Bouffée d'air frais libanaise



Notre-Dame du Liban - Harissa

Après quatre semaines intenses de travail à la fac, voilà arriver une semaine de repos bien méritée, la charge de travail devenant assez significative pour quelqu’un n’ayant pas grandi dans un univers arabophone.

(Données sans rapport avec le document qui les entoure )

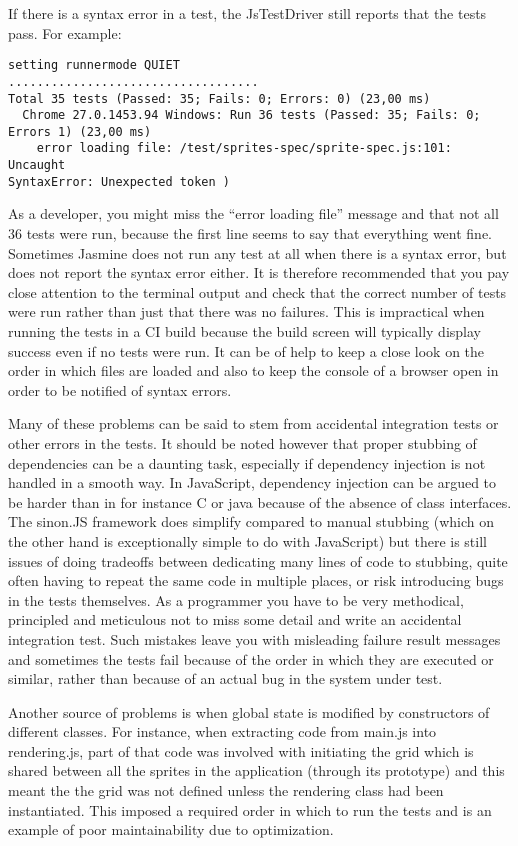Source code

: \documentclass[11pt]{article}
\begin{document}
If there is a syntax error in a test, the JsTestDriver still reports that the tests pass. For example:

\begin{verbatim}
setting runnermode QUIET
...................................
Total 35 tests (Passed: 35; Fails: 0; Errors: 0) (23,00 ms)
  Chrome 27.0.1453.94 Windows: Run 36 tests (Passed: 35; Fails: 0;
Errors 1) (23,00 ms)
    error loading file: /test/sprites-spec/sprite-spec.js:101: Uncaught
SyntaxError: Unexpected token )
\end{verbatim}

As a developer, you might miss the ``error loading file'' message and that not all 36 tests were run, because the first line seems to say that everything went fine. Sometimes Jasmine does not run any test at all when there is a syntax error, but does not report the syntax error either. It is therefore recommended that you pay close attention to the terminal output and check that the correct number of tests were run rather than just that there was no failures. This is impractical when running the tests in a CI build because the build screen will typically display success even if no tests were run. It can be of help to keep a close look on the order in which files are loaded and also to keep the console of a browser open in order to be notified of syntax errors\cite{MikeJansen}.

Many of these problems can be said to stem from accidental integration tests or other errors in the tests. It should be noted however that proper stubbing of dependencies can be a daunting task, especially if dependency injection is not handled in a smooth way. In JavaScript, dependency injection can be argued to be harder than in for instance C or java because of the absence of class interfaces. The sinon.JS framework does simplify compared to manual stubbing (which on the other hand is exceptionally simple to do with JavaScript) but there is still issues of doing tradeoffs between dedicating many lines of code to stubbing, quite often having to repeat the same code in multiple places, or risk introducing bugs in the tests themselves. As a programmer you have to be very methodical, principled and meticulous not to miss some detail and write an accidental integration test. Such mistakes leave you with misleading failure result messages and sometimes the tests fail because of the order in which they are executed or similar, rather than because of an actual bug in the system under test.

Another source of problems is when global state is modified by constructors of different classes. For instance, when extracting code from main.js into rendering.js, part of that code was involved with initiating the grid which is shared between all the sprites in the application (through its prototype) and this meant the the grid was not defined unless the rendering class had been instantiated. This imposed a required order in which to run the tests and is an example of poor maintainability due to optimization.
\end{document}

A ceux qui ne l’auraient pas remarqué lors de la publication de ce post, le Liban et particulièrement Beyrouth font l’objet d’un certain enthousiasme chez moi. Pour ceux qui s’inquièteraient, il y a eu certes quelques troubles la semaine dernière au Liban qui ont été vite maîtrisés. Les libanais continuent de faire la fête, c’est d’ailleurs un signe plutôt encourageant. Y aller en venant de Damas apporte une grande bouffée d’air frais. Je peux y ressortir mes tenues inspirées des minettes parisiennes sans avoir trop de soucis, les libanaises ayant quant à elles une manière de s’habiller incomparable. Beyrouth, c’est retrouver un air d’occident malgré ses aspects chaotiques, c’est savoir que l’on peut se départir des codes de vie instaurés à Damas et qui parfois peuvent peser. Et qui pèsent particulièrement en ce moment. A ce propos, il se peut que la tenue de ce blog soit perturbée par quelques problèmes techniques de connexion à Internet. Il n’est en effet plus possible d’accéder à certains sites, dont celui qui héberge ce blog. L’ambiance damascène est assez étrange ces derniers temps.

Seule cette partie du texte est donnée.